Communicate to them how providing supports now will make you more able to participate in the home and with family and your community better.  Will having supports save you or the government money in the long run?  If so, highlight that in your application.

The reports that you submit to them are very important. You need to be careful in what you do and don’t submit.  What you think you have clearly demonstrated may not be what they are seeing in your reports.

You are better off submitting 1 report purpose written by your primary doctor and 1 supporting letter purpose written by 1 specialist or treating physio/OT etc and then waiting to see what or if they ask for extra information, rather than submitting too much information that could give them cause to reject your application.

If you have reports showing that you have had a treatment such as a ketamine infusion or another inpatient treatment that has given you some relief and better function for a period of time and they have seen that report, then they may consider that you are not permanently disabled as you have had functional improvement in your condition.  This may cause them to decide that your condition is ‘medical’ and not a disability.

You need to demonstrate what you are like on your very worst day rather than tell them what you are capable of on your very best day.

An example of what a primary doctor’s report for the NDIA could consist of is as follows:

Dear Sir/Madam,

Re:  [ Patient Details]

[Name] has Complex Regional Pain Syndrome (CRPS) (plus any other conditions).

They require home help, shopping and assistance with Activities of Daily Living (ADLs) including shower/bathroom assistance and food preparation.

Their condition causes a severe functional impact on activities requiring physical exertion or stamina, and they experience pain and severe muscle fatigue when performing light physical activities resulting in them requiring mobilisation with a wheelchair, and they are not able to perform light day to day household activities. They are unable to sustain work related tasks continuously for >5 – 10min.

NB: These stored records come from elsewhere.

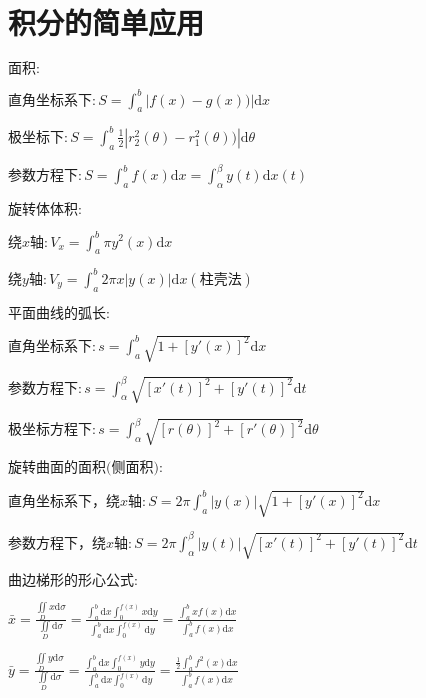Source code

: \section{积分的简单应用}

\begin{spacing}{\hangju}
    \noindent $\mbox{面积}\colon$

    $\mbox{直角坐标系下}\colon S = \int_{a}^{b}{|f(x) - g(x))|\mathrm{d}x}$

    $\mbox{极坐标下}\colon S = \int_{a}^{b}{\frac{1}{2}|r_{2}^{2}(\theta) - r_{1}^{2}(\theta))|\mathrm{d}\theta}$

    $\mbox{参数方程下}\colon S = \int_{a}^{b}{f(x)\mathrm{d}x} =\int_{\alpha}^{\beta}{y(t)\mathrm{d}x(t)}$

    \noindent $\mbox{旋转体体积}\colon$

    $\mbox{绕}x\mbox{轴}\colon V_{x} = \int_{a}^{b}{\pi y^2(x)\mathrm{d}x}$

    $\mbox{绕}y\mbox{轴}\colon V_{y} = \int_{a}^{b}{2\pi x|y(x)|\mathrm{d}x}(\mbox{柱壳法})$

    \noindent $\mbox{平面曲线的弧长}\colon$

    $\mbox{直角坐标系下}\colon s = \int_{a}^{b}{\sqrt{1 + [y'(x)]^2}\mathrm{d}x}$

    $\mbox{参数方程下}\colon s = \int_{\alpha}^{\beta}{\sqrt{[x'(t)]^2 + [y'(t)]^2}\mathrm{d}t}$

    $\mbox{极坐标方程下}\colon s = \int_{\alpha}^{\beta}{\sqrt{[r(\theta)]^2 + [r'(\theta)]^2}\mathrm{d}\theta}$

    \noindent $\mbox{旋转曲面的面积(侧面积)}\colon$

    $\mbox{直角坐标系下，绕}x\mbox{轴}\colon S = 2\pi\int_{a}^{b}{|y(x)|\sqrt{1 + [y'(x)]^2}\mathrm{d}x}$

    $\mbox{参数方程下，绕}x\mbox{轴}\colon S = 2\pi\int_{\alpha}^{\beta}{|y(t)|\sqrt{[x'(t)]^2 + [y'(t)]^2}\mathrm{d}t}$

    \noindent $\mbox{曲边梯形的形心公式}\colon$

    $\bar{x} = \frac{\iint\limits_D{x\mathrm{d}\sigma}}{\iint\limits_D{\mathrm{d}\sigma}} = \frac{\int_{a}^{b}{\mathrm{d}x}\int_{0}^{f(x)}{x\mathrm{d}y}}{\int_{a}^{b}{\mathrm{d}x}\int_{0}^{f(x)}{\mathrm{d}y}} = \frac{\int_{a}^{b}{xf(x)\mathrm{d}x}}{\int_{a}^{b}{f(x)\mathrm{d}x}}$

    $\bar{y} = \frac{\iint\limits_D{y\mathrm{d}\sigma}}{\iint\limits_D{\mathrm{d}\sigma}} = \frac{\int_{a}^{b}{\mathrm{d}x}\int_{0}^{f(x)}{y\mathrm{d}y}}{\int_{a}^{b}{\mathrm{d}x}\int_{0}^{f(x)}{\mathrm{d}y}} = \frac{\frac{1}{2}\int_{a}^{b}{f^{2}(x)\mathrm{d}x}}{\int_{a}^{b}{f(x)\mathrm{d}x}}$


\end{spacing}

They have a moderate functional disability on activities using their hands or arms including picking up light but bulky objects and unscrewing bottle lids.

They have a moderate functional disability resulting from a neurological or cognitive condition including impact on memory, attention and concentration.

[List all other impairments one by one]

This condition of Complex Regional Pain Syndrome is a PERMANENT AND STABLE, which has resulted in PERMANENT and SEVERE functional and physical disabilities for [NAME].

[your doctor/credentials etc]

The specialist or therapists report should be written in a similar manner, outlining your disabilities and how they impact you functionally.  Occupational therapist reports are always very well received.  Information should consist of supports and aids that you have used in the past, those that you currently need and those that may be required in the future.

NDIA will consider your initial application and will advise you of any ‘additional evidence’ that they may require in considering your application.